» **THE PROBLEM**
Pull every line containing "current" from the entries.

[Source texts of formatted documents]
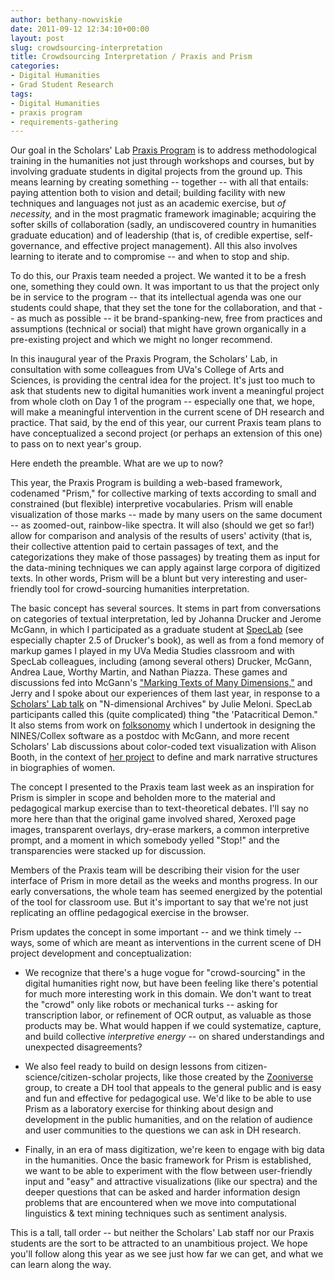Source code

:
 ```yaml
---
author: bethany-nowviskie
date: 2011-09-12 12:34:10+00:00
layout: post
slug: crowdsourcing-interpretation
title: Crowdsourcing Interpretation / Praxis and Prism
categories:
- Digital Humanities
- Grad Student Research
tags:
- Digital Humanities
- praxis program
- requirements-gathering
---
```


Our goal in the Scholars' Lab [Praxis Program](http://praxis.scholarslab.org) is to address methodological training in the humanities not just through workshops and courses, but by involving graduate students in digital projects from the ground up. This means learning by creating something -- together -- with all that entails: paying attention both to vision and detail; building facility with new techniques and languages not just as an academic exercise, but _of necessity,_ and in the most pragmatic framework imaginable; acquiring the softer skills of collaboration (sadly, an undiscovered country in humanities graduate education) and of leadership (that is, of credible expertise, self-governance, and effective project management). All this also involves learning to iterate and to compromise -- and when to stop and ship.

To do this, our Praxis team needed a project. We wanted it to be a fresh one, something they could own. It was important to us that the project only be in service to the program -- that its intellectual agenda was one our students could shape, that they set the tone for the collaboration, and that -- as much as possible -- it be brand-spanking-new, free from practices and assumptions (technical or social) that might have grown organically in a pre-existing project and which we might no longer recommend.

In this inaugural year of the Praxis Program, the Scholars' Lab, in consultation with some colleagues from UVa's College of Arts and Sciences, is providing the central idea for the project. It's just too much to ask that students new to digital humanities work invent a meaningful project from whole cloth on Day 1 of the program -- especially one that, we hope, will make a meaningful intervention in the current scene of DH research and practice. That said, by the end of this year, our current Praxis team plans to have conceptualized a second project (or perhaps an extension of this one) to pass on to next year's group.

Here endeth the preamble. What are we up to now?

This year, the Praxis Program is building a web-based framework, codenamed "Prism," for collective marking of texts according to small and constrained (but flexible) interpretive vocabularies. Prism will enable visualization of those marks -- made by many users on the same document -- as zoomed-out, rainbow-like spectra. It will also (should we get so far!) allow for comparison and analysis of the results of users' activity (that is, their collective attention paid to certain passages of text, and the categorizations they make of those passages) by treating them as input for the data-mining techniques we can apply against large corpora of digitized texts. In other words, Prism will be a blunt but very interesting and user-friendly tool for crowd-sourcing humanities interpretation.

The basic concept has several sources. It stems in part from conversations on categories of textual interpretation, led by Johanna Drucker and Jerome McGann, in which I participated as a graduate student at [SpecLab](http://books.google.com/books/about/SpecLab.html?id=VPXCk396uPYC) (see especially chapter 2.5 of Drucker's book), as well as from a fond memory of markup games I played in my UVa Media Studies classroom and with SpecLab colleagues, including (among several others) Drucker, McGann, Andrea Laue, Worthy Martin, and Nathan Piazza. These games and discussions fed into McGann's ["Marking Texts of Many Dimensions,"](http://digitalhumanities.org/companion/view?docId=blackwell/9781405103213/9781405103213.xml&chunk.id=ss1-3-4) and Jerry and I spoke about our experiences of them last year, in response to a [Scholars' Lab talk](http://www.scholarslab.org/podcasts/julie-meloni-n-dimensional-archives/) on "N-dimensional Archives" by Julie Meloni. SpecLab participants called this (quite complicated) thing "the 'Patacritical Demon." It also stems from work on [folksonomy](http://en.wikipedia.org/wiki/Folksonomy) which I undertook in designing the NINES/Collex software as a postdoc with McGann, and more recent Scholars' Lab discussions about color-coded text visualization with Alison Booth, in the context of [her project](http://scholarslab.org/research-and-development/through-another-prism/) to define and mark narrative structures in biographies of women.

The concept I presented to the Praxis team last week as an inspiration for Prism is simpler in scope and beholden more to the material and pedagogical markup exercise than to text-theoretical debates. I'll say no more here than that the original game involved shared, Xeroxed page images, transparent overlays, dry-erase markers, a common interpretive prompt, and a moment in which somebody yelled "Stop!" and the transparencies were stacked up for discussion.

Members of the Praxis team will be describing their vision for the user interface of Prism in more detail as the weeks and months progress. In our early conversations, the whole team has seemed energized by the potential of the tool for classroom use. But it's important to say that we're not just replicating an offline pedagogical exercise in the browser.

Prism updates the concept in some important -- and we think timely -- ways, some of which are meant as interventions in the current scene of DH project development and conceptualization:



	
  * We recognize that there's a huge vogue for "crowd-sourcing" in the digital humanities right now, but have been feeling like there's potential for much more interesting work in this domain. We don't want to treat the "crowd" only like robots or mechanical turks -- asking for transcription labor, or refinement of OCR output, as valuable as those products may be. What would happen if we could systematize, capture, and build collective _interpretive energy_ -- on shared understandings and unexpected disagreements?

	
  * We also feel ready to build on design lessons from citizen-science/citizen-scholar projects, like those created by the [Zooniverse](http://www.zooniverse.org/) group, to create a DH tool that appeals to the general public and is easy and fun and effective for pedagogical use. We'd like to be able to use Prism as a laboratory exercise for thinking about design and development in the public humanities, and on the relation of audience and user communities to the questions we can ask in DH research.

	
  * Finally, in an era of mass digitization, we're keen to engage with big data in the humanities. Once the basic framework for Prism is established, we want to be able to experiment with the flow between user-friendly input and "easy" and attractive visualizations (like our spectra) and the deeper questions that can be asked and harder information design problems that are encountered when we move into computational linguistics & text mining techniques such as sentiment analysis.


This is a tall, tall order -- but neither the Scholars' Lab staff nor our Praxis students are the sort to be attracted to an unambitious project. We hope you'll follow along this year as we see just how far we can get, and what we can learn along the way.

» **TASK RESULT**
In this inaugural year of the Praxis Program, the Scholars' Lab, in consultation with some colleagues from UVa's College of Arts and Sciences, is providing the central idea for the project. It's just too much to ask that students new to digital humanities work invent a meaningful project from whole cloth on Day 1 of the program -- especially one that, we hope, will make a meaningful intervention in the current scene of DH research and practice. That said, by the end of this year, our current Praxis team plans to have conceptualized a second project (or perhaps an extension of this one) to pass on to next year's group.
Prism updates the concept in some important -- and we think timely -- ways, some of which are meant as interventions in the current scene of DH project development and conceptualization:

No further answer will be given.